There is a point on this minimum energy path where there is a local maximum, at the corner, which is the transition state. We have been told it has the special property that:

$$\begin{gathered} {\displaystyle \frac{\partial V(r_i)}{\partial r_i} \\ =0} \end{gathered}$$

$$\begin{gathered} {\displaystyle \frac{\partial V(q_1)}{\partial q_1} \\ \frac{\partial V(q_2)}{\partial q_2} \\ =0} \end{gathered}$$

Where q₁ and q₂ are diagonal vectors relative to r_AB and r_BC However, this is also true for local minima of the minimum energy path. In order to distinguish the maximum, i.e. the "saddle" from a minimum, the double derivative must be considered.

$$\begin{gathered} {\displaystyle \frac{{\partial }^{2}V(q_1)}{\partial q_1^2} \\ >0} \end{gathered}$$ and $$\begin{gathered} {\displaystyle \frac{{\partial }^{2}V(q_2)}{\partial q_2^2} \\ <0} \end{gathered}$$ for the saddle.

Whereas

$$\begin{gathered} {\displaystyle \frac{{\partial }^{2}V(q_1)}{\partial q_1^2} \\ <0} \end{gathered}$$ and $$\begin{gathered} {\displaystyle \frac{{\partial }^{2}V(q_2)}{\partial q_2^2} \\ <0} \end{gathered}$$ for any other minima.

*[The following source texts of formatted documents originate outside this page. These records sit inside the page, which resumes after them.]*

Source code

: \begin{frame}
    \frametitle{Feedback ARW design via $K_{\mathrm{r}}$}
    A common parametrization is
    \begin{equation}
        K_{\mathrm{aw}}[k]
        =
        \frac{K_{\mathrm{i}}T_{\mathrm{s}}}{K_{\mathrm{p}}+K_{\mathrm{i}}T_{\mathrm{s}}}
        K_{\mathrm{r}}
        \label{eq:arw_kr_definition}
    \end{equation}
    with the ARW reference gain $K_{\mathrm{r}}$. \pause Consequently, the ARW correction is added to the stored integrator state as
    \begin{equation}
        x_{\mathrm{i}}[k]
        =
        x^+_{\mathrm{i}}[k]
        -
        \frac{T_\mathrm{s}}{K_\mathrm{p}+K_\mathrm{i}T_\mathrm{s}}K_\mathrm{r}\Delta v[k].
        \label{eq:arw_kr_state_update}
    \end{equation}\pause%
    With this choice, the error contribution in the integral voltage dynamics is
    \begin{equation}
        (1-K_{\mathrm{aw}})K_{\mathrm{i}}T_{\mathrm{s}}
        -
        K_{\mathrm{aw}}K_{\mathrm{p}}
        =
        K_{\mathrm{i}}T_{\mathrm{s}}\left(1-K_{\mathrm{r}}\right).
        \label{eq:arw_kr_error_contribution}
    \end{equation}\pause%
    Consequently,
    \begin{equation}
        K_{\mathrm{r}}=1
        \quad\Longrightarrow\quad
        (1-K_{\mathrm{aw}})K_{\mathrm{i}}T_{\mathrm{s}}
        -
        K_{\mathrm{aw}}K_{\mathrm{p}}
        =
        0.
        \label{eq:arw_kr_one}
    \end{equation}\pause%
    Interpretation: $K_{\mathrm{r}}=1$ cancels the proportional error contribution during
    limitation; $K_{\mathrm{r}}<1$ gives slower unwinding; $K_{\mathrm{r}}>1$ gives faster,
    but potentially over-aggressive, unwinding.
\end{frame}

b) Report your best estimate of the transition state position (rts) and explain your reasoning illustrating it with a “Internuclear Distances vs Time” plot for a relevant trajectory.

By playing around with different values of AB Distance = BC Distance (if they are not equal, even by a small amount, a trajectory line in one direction is observed) while keeping AB Momentum = BC Momentum = 0, an attempt at estimating the transition state position was made. By first observing from a bird's eye view of the surface plot, an estimate of around 0.9 was chosen for where AB Distance = BC Distance at the transition state. When momentum of each molecule is made = 0, the only distance deviations are from oscillations (i.e. up and down the saddle ridge). The AB/BC distances were changed slightly until there was minimal oscillations on the Internuclear Distance vs. Time graph, indicating the distance at the transition state. This is shown in Figure 2 below:

By playing around with it, the optimized distance I found for the transition state was 0.9083 Å.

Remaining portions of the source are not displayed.